Summer here was not very summery... lots of rain and only a few days of heat. I don't like the heat but I'm not that keen on rain either! We mostly spent summer in Bristol and enjoyed it despite the weather. The main casualty of the weather was my photography - hardly anything to show for it.

Westonbirt festival of wood

We went to Westonbirt Arboretum's Festival of Wood in August.

Active carving

Jim's mother and her friend Ted were on a coach tour that meant they were in Cheltenham for the day. We popped up there and took them for an airing on Cleeve Hill. They were glad to get away from yet another day of potential shopping!

Cleeve Hill

Autumn has been much better for weather, except the week we took on holiday - we seemed to pick the wettest week for that! But again it was fun and as we were on holiday I took photos anyway.

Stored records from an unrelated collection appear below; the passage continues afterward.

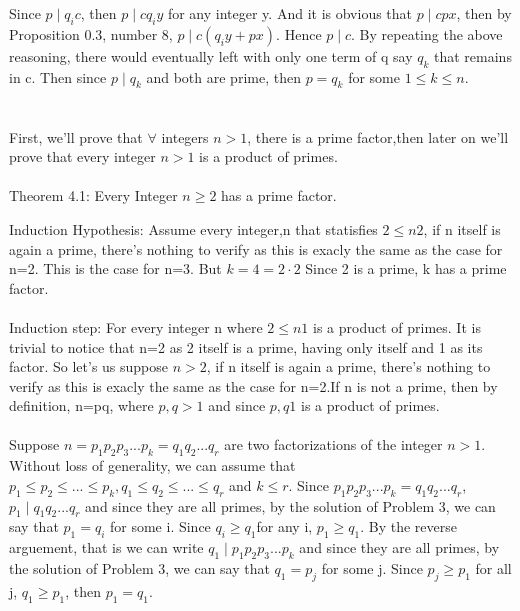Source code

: \documentclass[a4paper,12pt]{article}
\begin{document}
Since $p \mid q_ic$, then $p \mid cq_iy$ for any integer y. And it is obvious that $p \mid cpx$, then by Proposition 0.3, number 8, $p \mid c(q_iy+px)$. Hence $p \mid c$. By repeating the above reasoning, there would eventually left with only one term of q say $q_k$ that remains in c. Then since $p \mid q_k$ and both are prime, then $p=q_k$ for some $1\leq k\leq n$.

\section{}
First, we'll prove that $\forall$ integers $n>1$, there is a prime factor,then later on we'll prove that every integer $n>1$ is a product of primes.

\paragraph{}
Theorem 4.1: Every Integer $n\geq 2$ has a prime factor.

Induction Hypothesis: Assume every integer,n that statisfies $2\leq n 2$, if n itself is again a prime, there's nothing to verify as this is exacly the same as the case for n=2. This is the case for n=3. But $k=4=2\cdot 2$ Since 2 is a prime, k has a prime factor.
\paragraph{}
Induction step: For every integer n where $2\leq n1$ is a product of primes.
It is trivial to notice that n=2 as 2 itself is a prime, having only itself and 1 as its factor. So let's us suppose $n>2$, if n itself is again a prime, there's nothing to verify as this is exacly the same as the case for n=2.If n is not a prime, then by definition, n=pq, where $p,q>1$ and since $p,q1$ is a product of primes.
\paragraph{}
Suppose $n=p_1p_2p_3...p_k=q_1q_2...q_r$ are two factorizations of the integer $n>1$. Without loss of generality, we can assume that $p_1\leq p_2\leq ...\leq p_k, q_1\leq q_2\leq...\leq q_r$ and $k\leq r$. Since $p_1p_2p_3...p_k=q_1q_2...q_r$, $p_1\mid q_1q_2...q_r$ and since they are all primes, by the solution of Problem 3, we can say that $p_1=q_i$ for some i. Since $q_i\geq q_1$for any i, $p_1\geq q_1$. By the reverse arguement, that is we can write $q_1\mid p_1p_2p_3...p_k$ and since they are all primes, by the solution of Problem 3, we can say that $q_1=p_j$ for some j. Since $p_j\geq p_1$ for all j, $q_1\geq p_1$, then $p_1=q_1$.
\end{document}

For my birthday (though not actually on it) we went to see the Autumn colour at Wesonbirt.

Autumn Colour

Our week up in the Yorkshire Dales was a prelude to a surprise 70th birthday party for one of Jim's aunts. She was indeed very surprised but also delighted that so many people turned up for her. We then spent a couple of days with Jim's mother before making our way back home... and to more FarmVille! (??? words before I gave way... ;-)

Prawn Cocktail!

Whilst in the Dales we visited some caves - ones with a guided tour, there was a lot of stooping but no crawling through water ;-) - there were lots of fantastic stalagmites / stalemates (my spell checker again!) amd stalagtites (no guesses for that one...) - hard to photograph but wonderful to see. The guide even extinguished the lights briefly for us all to see the caves by candlelight as the Victorians would have seen them when exploring them. And then he blew out the candle so we had utter darkness too.

In a cave

Jim had discovered the existence of a small turf labyrinth only 20 minutes from his mother's house - despite the nearness it wasn't a place she or he had been before - so we explored it whilst visiting her.


One of the advantages of taking a dog on a long journey is its an excuse to look for interesting places to stop where one can let her out to have a bit of a run. We'd stopped at this place before but not discovered the topiary before!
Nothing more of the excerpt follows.